Week in Regulation
January 11, 2021
$2 Billion in Savings to Ring in the New Year
The opening week of 2021 was a relatively active one in the pages of the Federal Register. There were 18 rulemakings with some quantifiable economic impact. The most significant rule of the week – and the one that drove most of the week’s cost reductions – was the Department of Labor’s (DOL) rule regarding the status of independent contractors. Across all rulemakings, agencies published $1.9 billion in total net cost savings but added 3.2 million hours of annual paperwork.
- Proposed Rules: 24
- Final Rules: 52
- 2021 Total Pages: 1,733
- 2021 Final Rule Costs: $1.9 billion
- 2021 Proposed Rule Costs: $13.6 million
TRACKING THE REGULATORY BUDGET
The most notable rulemaking of the week with regards to the fiscal year (FY) 2021 regulatory budget was DOL’s rule on “Independent Contractor Status Under the Fair Labor Standards Act.” The full implications of the rule are further explored below in “This Week’s Regulatory Picture.” DOL contends that this updated standard will provide savings due to “legal clarity” of certain workers’ official status. The estimated savings – largely from reduced litigation – are $315.5 million per year (or $4.5 billion in present value).
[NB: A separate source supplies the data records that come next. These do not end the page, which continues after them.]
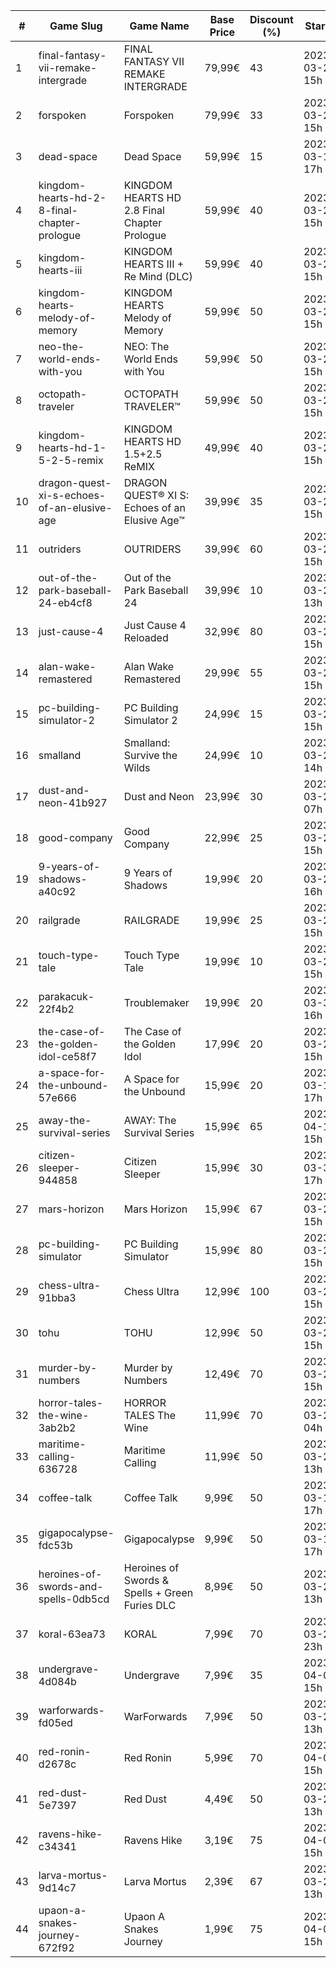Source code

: |#|Game Slug|Game Name|Base Price|Discount (%)|Starts|Ends|
|---|---|---|---|---|---|---|
|1|final-fantasy-vii-remake-intergrade|FINAL FANTASY VII REMAKE INTERGRADE|79,99€|43|2023-03-27 15h|2023-04-03 16h|
|2|forspoken|Forspoken|79,99€|33|2023-03-23 15h|2023-04-03 16h|
|3|dead-space|Dead Space|59,99€|15|2023-03-16 17h|2023-03-23 17h|
|4|kingdom-hearts-hd-2-8-final-chapter-prologue|KINGDOM HEARTS HD 2.8 Final Chapter Prologue|59,99€|40|2023-03-27 15h|2023-04-03 16h|
|5|kingdom-hearts-iii|KINGDOM HEARTS III + Re Mind (DLC)|59,99€|40|2023-03-27 15h|2023-04-03 16h|
|6|kingdom-hearts-melody-of-memory|KINGDOM HEARTS Melody of Memory|59,99€|50|2023-03-27 15h|2023-04-03 16h|
|7|neo-the-world-ends-with-you|NEO: The World Ends with You|59,99€|50|2023-03-27 15h|2023-04-03 16h|
|8|octopath-traveler|OCTOPATH TRAVELER™|59,99€|50|2023-03-27 15h|2023-04-03 16h|
|9|kingdom-hearts-hd-1-5-2-5-remix|KINGDOM HEARTS HD 1.5+2.5 ReMIX|49,99€|40|2023-03-27 15h|2023-04-03 16h|
|10|dragon-quest-xi-s-echoes-of-an-elusive-age|DRAGON QUEST® XI S: Echoes of an Elusive Age™|39,99€|35|2023-03-27 15h|2023-04-03 16h|
|11|outriders|OUTRIDERS|39,99€|60|2023-03-27 15h|2023-04-03 16h|
|12|out-of-the-park-baseball-24-eb4cf8|Out of the Park Baseball 24|39,99€|10|2023-03-24 13h|2023-04-07 13h|
|13|just-cause-4|Just Cause 4 Reloaded|32,99€|80|2023-03-27 15h|2023-04-03 16h|
|14|alan-wake-remastered|Alan Wake Remastered|29,99€|55|2023-03-28 15h|2023-04-04 15h|
|15|pc-building-simulator-2|PC Building Simulator 2|24,99€|15|2023-03-28 15h|2023-04-04 15h|
|16|smalland|Smalland: Survive the Wilds|24,99€|10|2023-03-29 14h|2023-04-10 14h|
|17|dust-and-neon-41b927|Dust and Neon|23,99€|30|2023-03-27 07h|2023-04-03 07h|
|18|good-company|Good Company|22,99€|25|2023-03-28 15h|2023-04-04 15h|
|19|9-years-of-shadows-a40c92|9 Years of Shadows|19,99€|20|2023-03-27 16h|2023-04-03 16h|
|20|railgrade|RAILGRADE|19,99€|25|2023-03-28 15h|2023-04-04 15h|
|21|touch-type-tale|Touch Type Tale|19,99€|10|2023-03-28 15h|2023-04-04 15h|
|22|parakacuk-22f4b2|Troublemaker|19,99€|20|2023-03-30 16h|2023-04-06 16h|
|23|the-case-of-the-golden-idol-ce58f7|The Case of the Golden Idol|17,99€|20|2023-03-23 15h|2023-04-02 15h|
|24|a-space-for-the-unbound-57e666|A Space for the Unbound|15,99€|20|2023-03-16 17h|2023-03-26 17h|
|25|away-the-survival-series|AWAY: The Survival Series|15,99€|65|2023-04-15 15h|2023-04-29 15h|
|26|citizen-sleeper-944858|Citizen Sleeper|15,99€|30|2023-03-30 17h|2023-04-05 17h|
|27|mars-horizon|Mars Horizon|15,99€|67|2023-03-28 15h|2023-04-04 15h|
|28|pc-building-simulator|PC Building Simulator|15,99€|80|2023-03-28 15h|2023-04-04 15h|
|29|chess-ultra-91bba3|Chess Ultra|12,99€|100|2023-03-23 15h|2023-03-30 15h|
|30|tohu|TOHU|12,99€|50|2023-03-28 15h|2023-04-04 15h|
|31|murder-by-numbers|Murder by Numbers|12,49€|70|2023-03-28 15h|2023-04-04 15h|
|32|horror-tales-the-wine-3ab2b2|HORROR TALES The Wine|11,99€|70|2023-03-22 04h|2023-04-02 04h|
|33|maritime-calling-636728|Maritime Calling|11,99€|50|2023-03-27 13h|2023-04-03 13h|
|34|coffee-talk|Coffee Talk|9,99€|50|2023-03-16 17h|2023-03-23 17h|
|35|gigapocalypse-fdc53b|Gigapocalypse|9,99€|50|2023-03-16 17h|2023-03-23 17h|
|36|heroines-of-swords-and-spells-0db5cd|Heroines of Swords & Spells + Green Furies DLC|8,99€|50|2023-03-21 13h|2023-03-28 13h|
|37|koral-63ea73|KORAL|7,99€|70|2023-03-23 23h|2023-04-04 23h|
|38|undergrave-4d084b|Undergrave|7,99€|35|2023-04-03 15h|2023-04-10 15h|
|39|warforwards-fd05ed|WarForwards|7,99€|50|2023-03-20 13h|2023-03-27 13h|
|40|red-ronin-d2678c|Red Ronin|5,99€|70|2023-04-03 15h|2023-04-10 15h|
|41|red-dust-5e7397|Red Dust|4,49€|50|2023-03-20 13h|2023-03-27 13h|
|42|ravens-hike-c34341|Ravens Hike|3,19€|75|2023-04-03 15h|2023-04-10 15h|
|43|larva-mortus-9d14c7|Larva Mortus|2,39€|67|2023-03-27 13h|2023-04-03 13h|
|44|upaon-a-snakes-journey-672f92|Upaon A Snakes Journey|1,99€|75|2023-04-03 15h|2023-04-10 15h|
The most significant regulatory action of the week (for regulatory budget purposes) is a measure out of the Department of Agriculture (USDA). This rule, involving “Employment and Training Opportunities in the Supplemental Nutrition Assistance Program [SNAP],” directs the states to establish additional work requirements into their SNAP system. USDA estimates that the additional costs to states in implementing this order and to current or potential recipients would be roughly $20.3 million per year (or $290 million in present value).
While the administration’s FY 2021 regulatory budget caps are still forthcoming, so far into FY 2021 agencies have officially published 68 deregulatory actions and 27 regulatory actions (as defined by Executive Order (EO) 13,771), totaling $31.9 billion in quantified total net costs. It is worth noting at this point, however, that regardless of whether or not the current administration releases said caps, the Biden Administration assumes power in January 2021. It is highly unlikely that EO 13,771 will remain operative (at least in anything resembling its current form) beyond then, and thus the FY 2021 regulatory budget “window” will be a truncated one. Nevertheless, the American Action Forum (AAF) will continue to track EO 13,771 activity through the end of the administration to provide a record of the regulatory budget initiative’s historical legacy and implications. AAF’s review of the administration’s FY 2020 regulatory budget progress can be found here.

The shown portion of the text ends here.